• _PROBLEM TO WORK ON_:
Within the records below, find each line that holds the string "return", then copy it.

- Opening Delimiter -

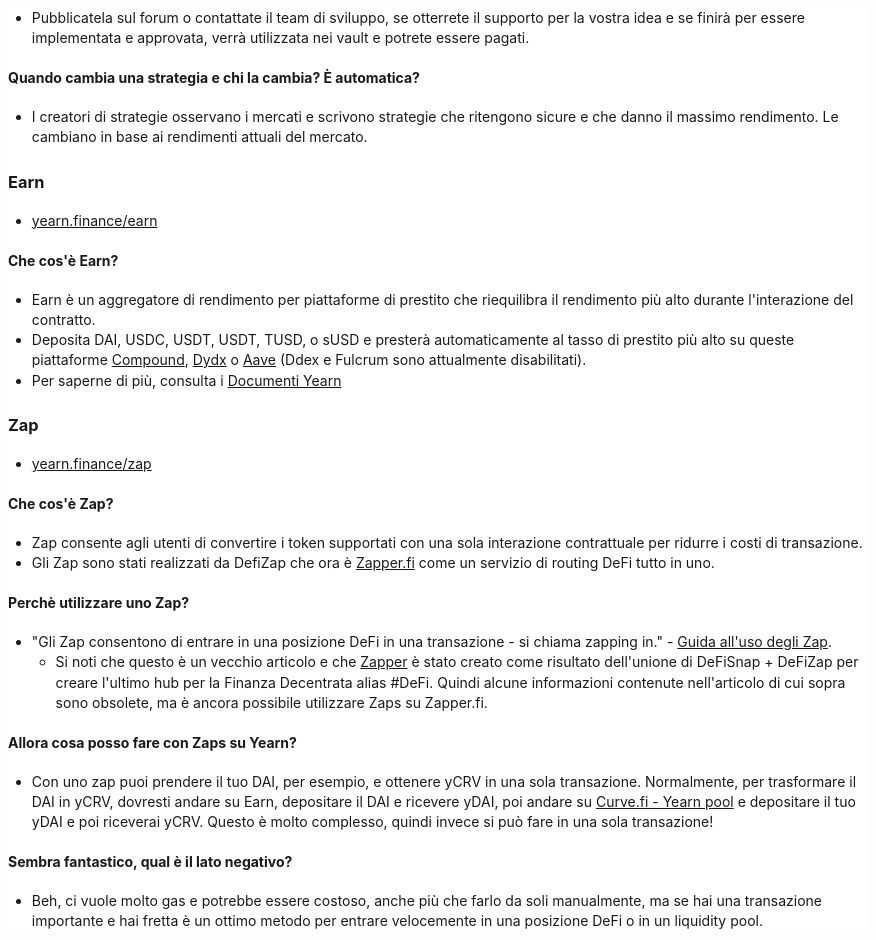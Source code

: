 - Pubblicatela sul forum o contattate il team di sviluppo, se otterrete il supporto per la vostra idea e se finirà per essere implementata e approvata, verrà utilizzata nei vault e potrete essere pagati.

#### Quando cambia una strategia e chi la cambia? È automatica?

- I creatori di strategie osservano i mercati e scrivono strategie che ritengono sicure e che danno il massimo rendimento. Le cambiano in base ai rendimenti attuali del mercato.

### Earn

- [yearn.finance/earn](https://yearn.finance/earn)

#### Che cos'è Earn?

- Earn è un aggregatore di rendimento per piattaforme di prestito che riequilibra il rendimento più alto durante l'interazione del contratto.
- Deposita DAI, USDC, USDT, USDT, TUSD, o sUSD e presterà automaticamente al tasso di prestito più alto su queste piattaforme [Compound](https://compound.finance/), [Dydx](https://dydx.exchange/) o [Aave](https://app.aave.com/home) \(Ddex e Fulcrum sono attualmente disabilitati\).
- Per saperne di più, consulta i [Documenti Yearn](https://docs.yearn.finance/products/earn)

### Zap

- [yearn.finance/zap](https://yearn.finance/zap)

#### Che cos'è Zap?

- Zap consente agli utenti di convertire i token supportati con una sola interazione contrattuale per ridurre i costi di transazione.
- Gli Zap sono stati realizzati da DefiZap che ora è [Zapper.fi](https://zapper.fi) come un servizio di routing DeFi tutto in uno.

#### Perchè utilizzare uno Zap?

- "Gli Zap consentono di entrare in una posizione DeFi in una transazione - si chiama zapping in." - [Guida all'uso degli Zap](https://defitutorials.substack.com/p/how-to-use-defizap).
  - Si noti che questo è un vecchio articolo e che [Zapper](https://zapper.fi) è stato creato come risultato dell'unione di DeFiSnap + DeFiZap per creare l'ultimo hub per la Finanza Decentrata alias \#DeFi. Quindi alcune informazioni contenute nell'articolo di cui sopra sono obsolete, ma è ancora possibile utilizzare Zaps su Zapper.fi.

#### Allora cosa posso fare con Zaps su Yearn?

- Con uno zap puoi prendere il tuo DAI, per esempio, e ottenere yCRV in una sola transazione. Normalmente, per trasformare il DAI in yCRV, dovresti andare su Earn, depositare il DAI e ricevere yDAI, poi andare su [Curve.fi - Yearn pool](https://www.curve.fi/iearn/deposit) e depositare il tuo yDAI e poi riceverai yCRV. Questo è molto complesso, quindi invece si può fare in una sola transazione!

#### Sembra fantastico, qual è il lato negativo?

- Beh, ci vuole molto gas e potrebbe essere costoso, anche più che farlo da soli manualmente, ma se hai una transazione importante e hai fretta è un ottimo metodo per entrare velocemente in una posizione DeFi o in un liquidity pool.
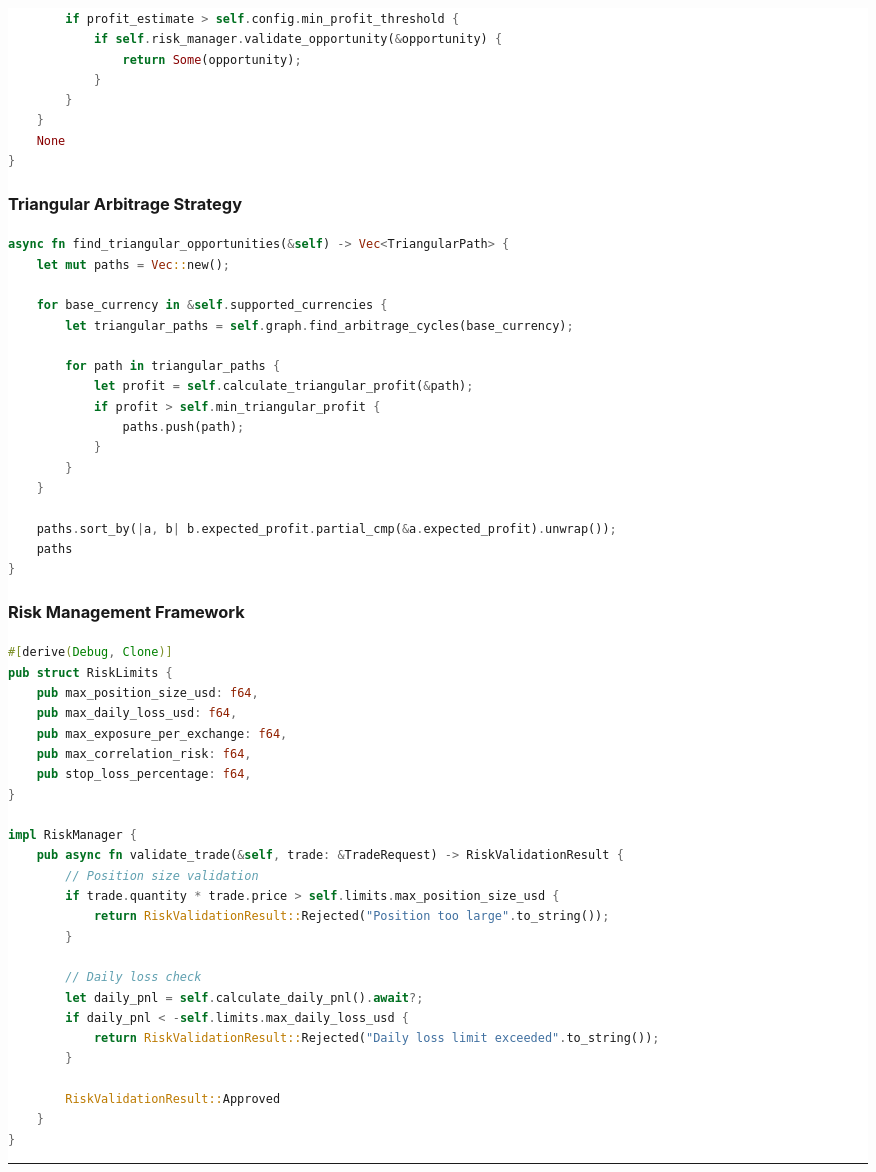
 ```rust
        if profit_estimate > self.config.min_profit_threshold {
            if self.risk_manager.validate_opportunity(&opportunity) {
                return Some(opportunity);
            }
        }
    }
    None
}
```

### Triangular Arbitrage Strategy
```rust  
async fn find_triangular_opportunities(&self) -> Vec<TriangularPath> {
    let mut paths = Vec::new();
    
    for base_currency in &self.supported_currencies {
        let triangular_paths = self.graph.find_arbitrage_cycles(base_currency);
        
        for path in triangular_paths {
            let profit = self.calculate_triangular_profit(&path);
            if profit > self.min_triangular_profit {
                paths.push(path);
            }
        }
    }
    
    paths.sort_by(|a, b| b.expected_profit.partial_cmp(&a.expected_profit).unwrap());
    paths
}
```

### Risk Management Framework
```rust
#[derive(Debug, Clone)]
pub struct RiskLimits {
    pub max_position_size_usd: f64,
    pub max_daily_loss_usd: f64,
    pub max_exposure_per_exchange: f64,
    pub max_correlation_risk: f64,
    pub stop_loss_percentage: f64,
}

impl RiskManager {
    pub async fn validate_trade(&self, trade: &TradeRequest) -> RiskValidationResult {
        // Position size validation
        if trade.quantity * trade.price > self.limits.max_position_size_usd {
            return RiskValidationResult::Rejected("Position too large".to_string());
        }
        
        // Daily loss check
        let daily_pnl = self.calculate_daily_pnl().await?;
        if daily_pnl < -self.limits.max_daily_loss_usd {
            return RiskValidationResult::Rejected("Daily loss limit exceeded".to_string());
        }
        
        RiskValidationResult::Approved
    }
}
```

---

- Closing Delimiter -

• _RESULT_:
                return Some(opportunity);
            return RiskValidationResult::Rejected("Position too large".to_string());
            return RiskValidationResult::Rejected("Daily loss limit exceeded".to_string());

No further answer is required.